1日経っても2日経っても、新一からメールひとつ来ない事で、またズーンと落ち込んでしまった。

新一の声が聞きたい。
顔が見たい。

考えてみれば、新一と一緒に居られるのなら、わたしは、遊園地に行ったり映画を見たりしなくたって、ちっとも構わないのだった。

じゃあ、何が引っ掛かっているのか。
自分でも、この苛立ちの理由が、よく分からない。


「わたしは、ただ・・・」

「ただ」の先が、何なのか。
自分でも分かっていないのだった。



新一と、喧嘩(?)と言うか・・・わたしが一方的に苛立ちをぶつけてから、3日が過ぎた時。
大阪の和葉ちゃんから、電話があった。


『もしもし、蘭ちゃん?』
「和葉ちゃん、久し振りね。そっちはどう?」
『ん〜、まあボチボチなんやけどな・・・蘭ちゃん、アンタ・・・工藤君と、何かあってん?』

和葉ちゃんがやけに真剣な声で、聞いて来て、わたしは呆然となった。

「ええっ!?な、何でっ!?」
『あんな。平次に、工藤君から電話がかかって来てん。ちょうどアタシが平次と一緒におる時で。平次も、アタシには詳しい事言うてくれへんのやけど。工藤君、蘭ちゃんの事で、大分悩んでる風やったから・・・』

わたしは息を呑んだ。
新一が、男性の友人に、わたしとの事で相談をするってのも、とても考えられない事だったし。
ここ3日程音沙汰がないから、この前の事は新一にとってどうでも良い事だったのかと思っていたら、どうやら新一は新一で、色々と考えてくれたものらしい。
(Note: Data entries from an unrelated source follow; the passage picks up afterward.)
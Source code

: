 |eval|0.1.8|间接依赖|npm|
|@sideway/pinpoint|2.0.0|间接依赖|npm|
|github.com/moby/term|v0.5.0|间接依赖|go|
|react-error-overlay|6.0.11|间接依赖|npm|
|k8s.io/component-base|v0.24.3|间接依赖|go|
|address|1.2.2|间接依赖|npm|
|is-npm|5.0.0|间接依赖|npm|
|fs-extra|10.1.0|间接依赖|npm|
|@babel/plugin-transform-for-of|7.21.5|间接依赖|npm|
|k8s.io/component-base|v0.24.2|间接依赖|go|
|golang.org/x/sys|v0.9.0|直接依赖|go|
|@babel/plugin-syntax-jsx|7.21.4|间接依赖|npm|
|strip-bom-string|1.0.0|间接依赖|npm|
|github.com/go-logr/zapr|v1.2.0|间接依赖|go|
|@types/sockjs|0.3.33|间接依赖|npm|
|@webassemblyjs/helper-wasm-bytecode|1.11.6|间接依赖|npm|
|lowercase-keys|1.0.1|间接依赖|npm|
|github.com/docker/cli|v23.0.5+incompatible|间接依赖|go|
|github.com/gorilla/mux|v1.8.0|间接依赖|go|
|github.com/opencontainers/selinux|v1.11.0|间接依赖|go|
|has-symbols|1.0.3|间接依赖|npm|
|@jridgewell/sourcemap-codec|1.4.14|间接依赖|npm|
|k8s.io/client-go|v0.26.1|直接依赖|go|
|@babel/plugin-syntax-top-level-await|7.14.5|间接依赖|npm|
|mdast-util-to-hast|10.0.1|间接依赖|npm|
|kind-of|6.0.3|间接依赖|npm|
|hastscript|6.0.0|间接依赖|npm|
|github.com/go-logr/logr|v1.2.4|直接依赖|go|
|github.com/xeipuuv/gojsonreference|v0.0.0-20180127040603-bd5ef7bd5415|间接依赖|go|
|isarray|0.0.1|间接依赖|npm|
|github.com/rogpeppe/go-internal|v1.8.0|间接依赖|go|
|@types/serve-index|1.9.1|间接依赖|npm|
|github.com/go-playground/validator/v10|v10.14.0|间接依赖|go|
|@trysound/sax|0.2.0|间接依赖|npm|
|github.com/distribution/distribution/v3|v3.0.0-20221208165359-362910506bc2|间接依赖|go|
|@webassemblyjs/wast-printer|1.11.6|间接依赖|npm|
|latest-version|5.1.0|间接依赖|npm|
『元々は、別の用があってかけて来たらしいんや。で、最初は平次、事件の事とか、推理の事とか、喋ってん。けど、だんだん話の内容変わって来て。女は面倒臭いもんなんや、エッチ抜きのデートをせな機嫌損ねるでとか、女は肝心の事は何も言わんと溜め込むもんなんや、姉ちゃんは典型やろ、爆発したら恐ろしいでとか・・・』
「それって・・・いつの事?」
『おとつい、夜の12時回ったところやったかなあ』

おととい。
という事は、わたしと会った「次の日」って事よね。
考えている内に、わたしは、ちょっと怖い事に思い当って、恐る恐る聞いた。

「あ、あの・・・和葉ちゃん。夜の12時過ぎって事は・・・まさかその・・・」
『・・・蘭ちゃん、察しがええなあ。せや、平次はアタシとベッドインしてん。アタシは脱がされて、平次も上半身裸で、これからやっちゅう時に、電話があってな。平次、送信者の名前見て、嬉々として電話に出てん。工藤、どないした、言うてな』
「か・・・和葉ちゃん、ゴメン!」

わたしは息を呑んで、思わず謝罪の言葉を口にしていた。
和葉ちゃんが電話の向こうでコロコロ笑う。

『蘭ちゃんが気にする事あらへんよ、いくら工藤君かて、透視が出来る訳やあらへんのやし、そないな時に、工藤君からの電話を受けたんは、平次の責任やもん』
「で、でも・・・そんな時間に・・・」
『蘭ちゃん。安心したで。工藤君が電話して来た事で、蘭ちゃんが謝る言うのんは、ちゃんと夫婦しとるって事や』
「和葉ちゃん・・・」
『何があったかは、知らへんけど。蘭ちゃん、男の人は、何ぼ人より観察能力ある筈の探偵かて、言わんと分かってくれへんで?』
「え・・・?」
『ここに行きたい、これが見たい、連れてってえな、そないな事は、ちゃんと口で言うて伝えんと、絶対察してくれへんよ。口で言って要求せな、そないな事、必要あらへん思ってまうみたいやで?そこを察してくれへんから、愛が足らんいう事とは違うんや』
「和葉ちゃん達は?やっぱり、そうなの?」
『アタシは、平次に遠慮せんと言うように、頑張ってるで?けど、平次のいけずとは、よう喧嘩になってまうけどな。蘭ちゃんは、溜め込んで我慢してまう方やろ?なんぼ人より察しのええ工藤君でも、それでは通じへんよ?』

『おとついは結局、大喧嘩で、エッチはオアズケやったわ、あはは』

和葉ちゃんは、最後にあっけらかんとそう言って笑い、電話を切った。
高校の頃、新一がコナン君だった時に知り合った、服部君と和葉ちゃんのカップルは、新一とわたしに似ている部分もあるけれど、異なる部分も多い。
彼氏が探偵で、幼馴染同士のカップルという意味では、よく似てるんだけど。
和葉ちゃんは、感情表現がわたしよりストレートだ。

服部君と和葉ちゃんが一線を越えたのは、高校を卒業する頃だったらしい。
和葉ちゃんは、むしろその後の方が、言いたい事を服部君に率直にぶつけ、喧嘩も多いけど、後腐れのない、良い関係を築いているようだ。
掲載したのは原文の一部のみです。